Thursday, July 12, 2007

France Gall



Das War Eine Schöne Party (Poupée de Cire, Poupée de Son)
Laisse tomber les filles

For some reason, the first time I heard 'Poupée de Cire, Poupée de Son' (after Arcade Fire covered it probably), I didn't find it particularly impressive. But this German version definitely makes a difference, the way she rounds the hard German words out with a French accent, and puts barbs in some words where there should be none. It's a strange effect.
The second song (a cover of which is on the soundtrack to the last Tarantino film) is something completely different. It seems that when you take a voice like France Gall's, and combine it with Serge Gainsbourg's songwriting and the French accent, there's just no way she's singing about anything but sex.

{Buy}

Wednesday, July 11, 2007

Small Time American Bats



After a request for more demo material as posted last week, here's an old EP of Zach Condon's. It doesn't sound much like anything from Gulag Orkestar, which is the most obvious thing about it, but it is nice music nicely done. My favourite is 'The Electric Show', which is slow and treads gently, but evokes the slightly nervous air of someone alone in their room getting ready to leave. If you know what I mean.

The Fish Inside Me
Covered the West in Phone Lines
The Electric Show


Also, and unrelatedly, I want a t-shirt. Preferably the one that says 'I Wish Arcade Fire Were Playing', because after they cancelled their tour three days before Berlin last time around, this time they're playing here in November - not in August like they're playing in Cologne. Frustrating stuff.

Sunday, July 08, 2007

Dosh!



Dosh - Um, Circles and Squares

I had the luck to see Dosh play in Berlin a few weeks back supporting (and drumming/sampling for) Andrew Bird - a concert which was so good a review is still undergoing editing.
After investigation, I got to know a little bit about what Martin Dosh's music is like - he's kind of a one man Go! Team, but without the attitude, and with more of an ear for a sweet tune. The above song (from The Lost Take) remains my favourite so far, with it's bubbling and flowing keyboards, backed up by tap-whatever's-in-your-reach beat keeps the song going without every getting dull. Live, he gives full rein to the patterns of his music, assembling building blocks out of his own drumming and keyboard playing, and it's quite a sight.
As well as this, he wrote the music for one of my favourite songs on Andrew Bird's fine Armchair Apocrypha, 'Simple X' - a song included here in its live incarnation, and thanks to the fine collection of mp3s on the Dosh site, there's also an earlier version.

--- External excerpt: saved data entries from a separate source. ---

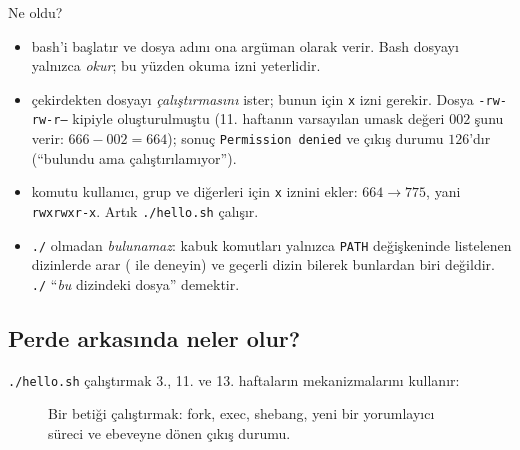 Ne oldu?
\begin{itemize}
  \item {} bash'i başlatır ve dosya adını ona argüman olarak verir. Bash dosyayı yalnızca \emph{okur}; bu yüzden okuma izni yeterlidir.
  \item {} çekirdekten dosyayı \emph{çalıştırmasını} ister; bunun için \texttt{x} izni gerekir. Dosya \texttt{-rw-rw-r--} kipiyle oluşturulmuştu (11. haftanın varsayılan umask değeri $002$ şunu verir: $666 - 002 = 664$); sonuç \texttt{Permission denied} ve çıkış durumu $126$'dır (“bulundu ama çalıştırılamıyor”).
  \item {} komutu kullanıcı, grup ve diğerleri için \texttt{x} iznini ekler: $664 \to 775$, yani \texttt{rwxrwxr-x}. Artık \texttt{./hello.sh} çalışır.
  \item \texttt{./} olmadan  \emph{bulunamaz}: kabuk komutları yalnızca \texttt{PATH} değişkeninde listelenen dizinlerde arar ( ile deneyin) ve geçerli dizin bilerek bunlardan biri değildir. \texttt{./} “\emph{bu} dizindeki dosya” demektir.
\end{itemize}

\subsection{Perde arkasında neler olur?}

\texttt{./hello.sh} çalıştırmak 3., 11. ve 13. haftaların mekanizmalarını kullanır:

\begin{figure}[H]
\centering
{}
\caption{Bir betiği çalıştırmak: fork, exec, shebang, yeni bir yorumlayıcı süreci ve ebeveyne dönen çıkış durumu.}
\end{figure}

Andrew Bird - Simple X (live)
Simple Exercises/Call the Kettle Back (live in 2005)

{Buy The Lost Take}

Friday, July 06, 2007

Beirut, Postbahnhof Berlin


{via}

Beirut take to the stage and Zach Condon flips open his hip flask, rumours of alcoholism be damned. Feedback scatters the sound of the opening songs, but an overwhelming torrent of music and noise flowing from the stage drowns everything, including the fears of the audience that the band was overhyped, and it's at this moment that everything becomes past tense and not present, because it's not something easily remembered apart from the laughs and noise and experience. It's only at the encore, when they return to the stage to blaze through 'The Gulag Orkestar' and a cover of Kocani Orkestar's 'Siki, Siki Baba' that I can remember it as it happened, and it was fantastic. Even after the band left and the dj began playing music, the crowd wouldn't stop the applause until they returned for one more.
The new material sounds fresh and new, but still recognisably Beirut. The band play like few bands that I've seen, absolutely comfortable together, but still eager to prove themselves, and always utterly in love with the noise they make. It's safe to say the weren't the only ones.

Le Moribond (Jacques Brel cover, live at SXSW)
Siki, Siki Baba (Kocani Orkestar, live in London)
Postcards from Italy (demo)
Covered the West In Phone Lines (early recording)

Kocani Orkestar - Siki, Siki Baba (fucking brilliant)

Tuesday, July 03, 2007

the upcoming exams blues



Leadbelly - Where Did You Sleep Last Night?
Robert Johnson - Love in Vain

I'm just in that kind of mood. Researching fascism in Ireland for an essay is kinda depressing. But also interesting.

Things You Didn't Know About Irish Fascism:
Of all the foreign contingents who made their way to Spain to fight against the Republic, the Irish one was the largest. Thankfully, they didn't do much except get drunk and throw up after eating burro, so after their first engagement, which consisted of little more than friendly fire, they were sent home.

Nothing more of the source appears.